Task brief
Among the records that follow, how many lines contain the word "attach"? Give the number and no other words.

......

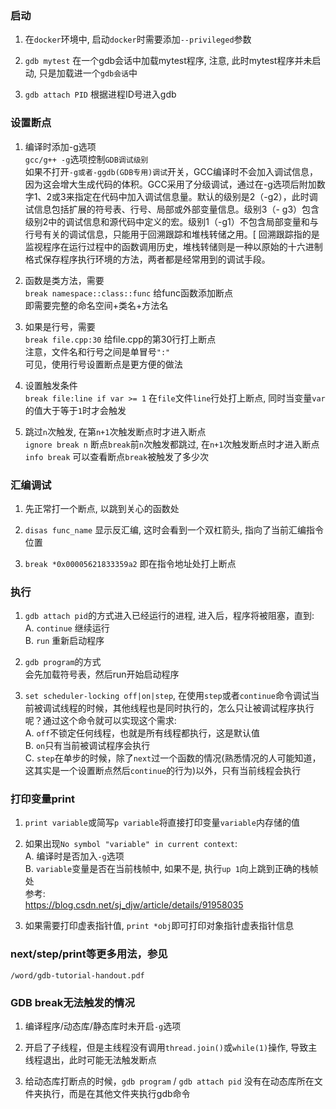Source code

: ### 启动
1. 在`docker`环境中, 启动`docker`时需要添加`--privileged`参数<br>

2. `gdb mytest` 在一个gdb会话中加载mytest程序, 注意, 此时mytest程序并未启动, 只是加载进一个`gdb会话`中<br>

3. `gdb attach PID` 根据进程ID号进入gdb<br>

### 设置断点
1. 编译时添加-g选项<br>
`gcc/g++ -g`选项控制`GDB调试级别`<br>
如果不打开`-g或者-ggdb(GDB专用)调试`开关，GCC编译时不会加入调试信息，因为这会增大生成代码的体积。GCC采用了分级调试，通过在-g选项后附加数字1、2或3来指定在代码中加入调试信息量。默认的级别是2（-g2），此时调试信息包括扩展的符号表、行号、局部或外部变量信息。级别3（- g3）包含级别2中的调试信息和源代码中定义的宏。级别1（-g1）不包含局部变量和与行号有关的调试信息，只能用于回溯跟踪和堆栈转储之用。[ 回溯跟踪指的是监视程序在运行过程中的函数调用历史，堆栈转储则是一种以原始的十六进制格式保存程序执行环境的方法，两者都是经常用到的调试手段。<br>

2. 函数是类方法，需要<br>
`break namespace::class::func` 给func函数添加断点<br>
即需要完整的命名空间+类名+方法名<br>

3. 如果是行号，需要<br>
`break file.cpp:30` 给file.cpp的第30行打上断点<br>
注意，文件名和行号之间是单冒号`":"`<br>
可见，使用行号设置断点是更方便的做法<br>

4. 设置触发条件<br>
`break file:line if var >= 1` 在`file`文件`line`行处打上断点, 同时当变量`var`的值大于等于`1`时才会触发<br>

5. 跳过`n`次触发, 在第`n+1`次触发断点时才进入断点<br>
`ignore break n` 断点`break`前`n`次触发都跳过, 在`n+1`次触发断点时才进入断点<br>
`info break` 可以查看断点`break`被触发了多少次<br>

### 汇编调试
1. 先正常打一个断点, 以跳到关心的函数处<br>

2. `disas func_name` 显示反汇编, 这时会看到一个双杠箭头, 指向了当前汇编指令位置<br>

3. `break *0x00005621833359a2` 即在指令地址处打上断点<br>

### 执行
1. `gdb attach pid`的方式进入已经运行的进程, 进入后，程序将被阻塞，直到:<br>
A. `continue` 继续运行<br>
B. `run` 重新启动程序<br>

2. `gdb program`的方式<br>
会先加载符号表，然后run开始启动程序<br>

3. `set scheduler-locking off|on|step`, 在使用`step`或者`continue`命令调试当前被调试线程的时候，其他线程也是同时执行的，怎么只让被调试程序执行呢？通过这个命令就可以实现这个需求:<br>
A. `off`不锁定任何线程，也就是所有线程都执行，这是默认值<br>
B. `on`只有当前被调试程序会执行<br>
C. `step`在单步的时候，除了`next`过一个函数的情况(熟悉情况的人可能知道，这其实是一个设置断点然后`continue`的行为)以外，只有当前线程会执行<br>

### 打印变量print
1. `print variable`或简写`p variable`将直接打印变量`variable`内存储的值<br>

2. 如果出现`No symbol "variable" in current context`:<br>
A. 编译时是否加入`-g`选项<br>
B. `variable`变量是否在当前栈帧中, 如果不是, 执行`up 1`向上跳到正确的栈帧处<br>
参考:<br>
https://blog.csdn.net/sj_djw/article/details/91958035<br>

3. 如果需要打印虚表指针值, `print *obj`即可打印对象指针虚表指针信息<br>

### next/step/print等更多用法，参见
`/word/gdb-tutorial-handout.pdf`<br>

### GDB break无法触发的情况
1. 编译程序/动态库/静态库时未开启`-g`选项<br>

2. 开启了子线程，但是主线程没有调用`thread.join()`或`while(1)`操作, 导致主线程退出，此时可能无法触发断点<br>

3. 给动态库打断点的时候，`gdb program` / `gdb attach pid` 没有在动态库所在文件夹执行，而是在其他文件夹执行gdb命令<br>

......

Task output
3